Jaren geleden presenteerde ik tijdens een workshop voor Stichting Mondelinge Geschiedenis Indonesië een panel over gender en raciale verhoudingen in Nederlands-Indië. Daar liet ik een passage uit een interview horen waarin een Nederlandse vrouw vertelde dat haar djongos haar een keer gered had bij een ongelukje in de keuken door water over haar heen te gooien. Een meneer uit het publiek reageerde meteen, hoe onbeschrijfelijk naïef dat ik zo’n verhaal ooit zou kunnen geloven. Het was ondenkbaar dat een situatie als deze zich überhaupt voor had kunnen doen in Nederlands-Indië, zo waren de verhoudingen met het personeel in die tijd niet, die waren immers heel duidelijk en dit was een onmogelijke transgressie van die regels.

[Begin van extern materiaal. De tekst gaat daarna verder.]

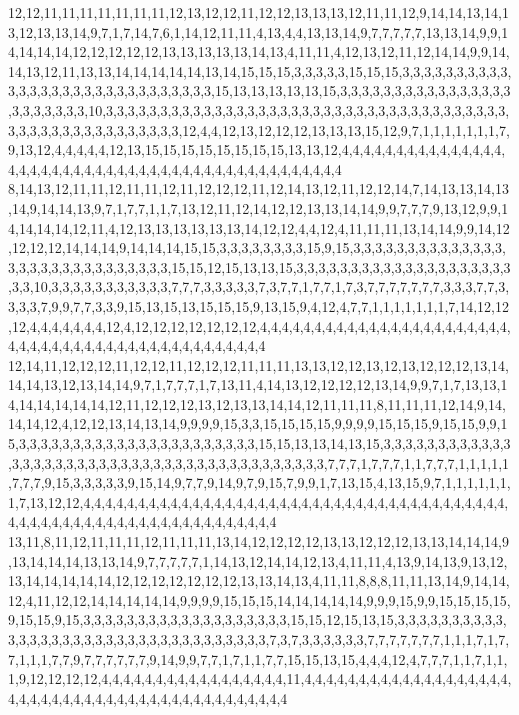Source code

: 12,12,11,11,11,11,11,11,11,12,13,12,12,11,12,12,13,13,13,12,11,11,12,9,14,14,13,14,13,12,13,13,14,9,7,1,7,14,7,6,1,14,12,11,11,4,13,4,4,13,13,14,9,7,7,7,7,7,13,13,14,9,9,14,14,14,14,12,12,12,12,12,13,13,13,13,13,14,13,4,11,11,4,12,13,12,11,12,14,14,9,9,14,14,13,12,11,13,13,14,14,14,14,14,13,14,15,15,15,3,3,3,3,3,15,15,15,3,3,3,3,3,3,3,3,3,3,3,3,3,3,3,3,3,3,3,3,3,3,3,3,3,3,3,3,3,15,13,13,13,13,13,15,3,3,3,3,3,3,3,3,3,3,3,3,3,3,3,3,3,3,3,3,3,3,3,10,3,3,3,3,3,3,3,3,3,3,3,3,3,3,3,3,3,3,3,3,3,3,3,3,3,3,3,3,3,3,3,3,3,3,3,3,3,3,3,3,3,3,3,3,3,3,3,3,3,3,3,3,3,12,4,4,12,13,12,12,12,13,13,13,15,12,9,7,1,1,1,1,1,1,1,7,9,13,12,4,4,4,4,4,12,13,15,15,15,15,15,15,15,15,13,13,12,4,4,4,4,4,4,4,4,4,4,4,4,4,4,4,4,4,4,4,4,4,4,4,4,4,4,4,4,4,4,4,4,4,4,4,4,4,4,4,4,4,4,4,4,4,4
8,14,13,12,11,11,12,11,11,12,11,12,12,12,11,12,14,13,12,11,12,12,14,7,14,13,13,14,13,14,9,14,14,13,9,7,1,7,7,1,1,7,13,12,11,12,14,12,12,13,13,14,14,9,9,7,7,7,9,13,12,9,9,14,14,14,14,12,11,4,12,13,13,13,13,13,13,14,12,12,4,4,12,4,11,11,11,13,14,14,9,9,14,12,12,12,12,14,14,14,9,14,14,14,15,15,3,3,3,3,3,3,3,3,15,9,15,3,3,3,3,3,3,3,3,3,3,3,3,3,3,3,3,3,3,3,3,3,3,3,3,3,3,3,3,3,15,15,12,15,13,13,15,3,3,3,3,3,3,3,3,3,3,3,3,3,3,3,3,3,3,3,3,3,3,10,3,3,3,3,3,3,3,3,3,3,3,7,7,7,3,3,3,3,3,7,3,7,7,1,7,7,1,7,3,7,7,7,7,7,7,7,3,3,3,7,7,3,3,3,3,7,9,9,7,7,3,3,9,15,13,15,13,15,15,15,9,13,15,9,4,12,4,7,7,1,1,1,1,1,1,1,7,14,12,12,12,4,4,4,4,4,4,4,12,4,12,12,12,12,12,12,12,4,4,4,4,4,4,4,4,4,4,4,4,4,4,4,4,4,4,4,4,4,4,4,4,4,4,4,4,4,4,4,4,4,4,4,4,4,4,4,4,4,4,4,4,4,4,4
12,14,11,12,12,12,11,12,12,11,12,12,12,11,11,11,13,13,12,12,13,12,13,12,12,12,13,14,14,14,13,12,13,14,14,9,7,1,7,7,7,1,7,13,11,4,14,13,12,12,12,12,13,14,9,9,7,1,7,13,13,14,14,14,14,14,14,12,11,12,12,12,13,12,13,13,14,14,12,11,11,11,8,11,11,11,12,14,9,14,14,14,12,4,12,12,13,14,13,14,9,9,9,9,15,3,3,15,15,15,15,9,9,9,9,15,15,15,9,15,15,9,9,15,3,3,3,3,3,3,3,3,3,3,3,3,3,3,3,3,3,3,3,3,3,3,15,15,13,13,14,13,15,3,3,3,3,3,3,3,3,3,3,3,3,3,3,3,3,3,3,3,3,3,3,3,3,3,3,3,3,3,3,3,3,3,3,3,3,3,3,3,3,3,7,7,7,1,7,7,7,1,1,7,7,7,1,1,1,1,1,7,7,7,9,15,3,3,3,3,3,9,15,14,9,7,7,9,14,9,7,9,15,7,9,9,1,7,13,15,4,13,15,9,7,1,1,1,1,1,1,1,7,13,12,12,4,4,4,4,4,4,4,4,4,4,4,4,4,4,4,4,4,4,4,4,4,4,4,4,4,4,4,4,4,4,4,4,4,4,4,4,4,4,4,4,4,4,4,4,4,4,4,4,4,4,4,4,4,4,4,4,4,4,4,4,4,4,4,4
13,11,8,11,12,11,11,11,12,11,11,11,13,14,12,12,12,12,13,13,12,12,12,13,13,14,14,14,9,13,14,14,14,13,13,14,9,7,7,7,7,7,1,14,13,12,14,14,12,13,4,11,11,4,13,9,14,13,9,13,12,13,14,14,14,14,14,12,12,12,12,12,12,12,13,13,14,13,4,11,11,8,8,8,11,11,13,14,9,14,14,12,4,11,12,12,14,14,14,14,14,9,9,9,9,15,15,15,14,14,14,14,14,9,9,9,15,9,9,15,15,15,15,9,15,15,9,15,3,3,3,3,3,3,3,3,3,3,3,3,3,3,3,3,3,3,3,15,15,12,15,13,15,3,3,3,3,3,3,3,3,3,3,3,3,3,3,3,3,3,3,3,3,3,3,3,3,3,3,3,3,3,3,3,3,3,3,7,3,7,3,3,3,3,3,3,7,7,7,7,7,7,7,1,1,1,7,1,7,7,1,1,1,7,7,9,7,7,7,7,7,7,9,14,9,9,7,7,1,7,1,1,7,7,15,15,13,15,4,4,4,12,4,7,7,7,1,1,7,1,1,1,9,12,12,12,12,4,4,4,4,4,4,4,4,4,4,4,4,4,4,4,4,4,11,4,4,4,4,4,4,4,4,4,4,4,4,4,4,4,4,4,4,4,4,4,4,4,4,4,4,4,4,4,4,4,4,4,4,4,4,4,4,4,4,4,4,4,4,4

Heel precies kan ik het me niet meer herinneren, zo werkt het geheugen nu eenmaal, maar de emotie van zijn reactie staat me haarscherp voor de geest. Destijds reageerde ik vooral vanuit de insteek dat ons geheugen per definitie niet betrouwbaar is en suggereerde ik dat de herinnering van de mevrouw dat dit zo gebeurd was en zijn herinnering dat het absoluut nooit had kunnen gebeuren prima naast elkaar kunnen bestaan. Zelfs als het verhaal nooit zo gebeurd was als deze mevrouw zich tientallen jaren later herinnerde hoeft er nog steeds geen sprake te zijn van een verkeerde voorstelling van zaken, of erger nog, van misleiding of leugens. Om de Tachtiger Willem Kloos te citeren misschien zijn herinneringen ook wel ‘de allerindividueelste expressie van de allerindividueelste emotie’.

Nu we alweer twee jaar bezig zijn in het project Getuigen & Tijdgenoten denk ik nog wel eens terug aan dit voorval. We krijgen in ons project vaak te horen dat we veel te laat zijn om nog verhalen te verzamelen voor ons project omdat het allemaal te lang geleden is en de meeste mensen die het mee hebben gemaakt al lang dood zijn. Dat klopt natuurlijk ook, maar gelukkig zijn wij niet de eersten die verhalen over deze periode verzamelen. Er zijn al allerlei mooie collecties met eerder opgetekende verhalen en ervaringen van getuigen.

Maar ondanks het feit dat de interviews jaren eerder werden gehouden, hebben deze collecties te maken gehad met dezelfde uitdagingen en valkuilen, ook toen werden er herinneringen achteraf opgetekend die gekleurd werden door de tijd, door emoties, door een veranderende context en afstand. Dat het geheugen feilbaar en kwetsbaar is en dat elk mens feiten en ervaringen op een eigen wijze interpreteert is natuurlijk niets nieuws. Tegelijk beseffen we met elk verhaal dat bij ons project wordt aangeleverd dat er talloze manieren zijn om verhalen te vertellen, er zijn zelfs vele manieren om hetzelfde verhaal te vertellen.

Waar we nu met Getuigen & Tijdgenoten vooral getuige van zijn is de emotionele herinnering van mensen, je zou dat zelfs een emotionele waarheid kunnen noemen. Bij de verhalen die ons verteld worden, op papier of in getuigenseminars, strijden allerlei emoties om een plaats. Of het nu om angst, schaamte, trots, aarzeling, gekrenktheid, woede of opluchting gaat, in de verhalen gaat het vooral om die sentimenten. Vanzelfsprekend kunnen die emoties gepaard gaan met een alternatieve weergave van de feiten, maar het missen van een paar feiten hoeft een verhaal niet altijd minder waar te maken.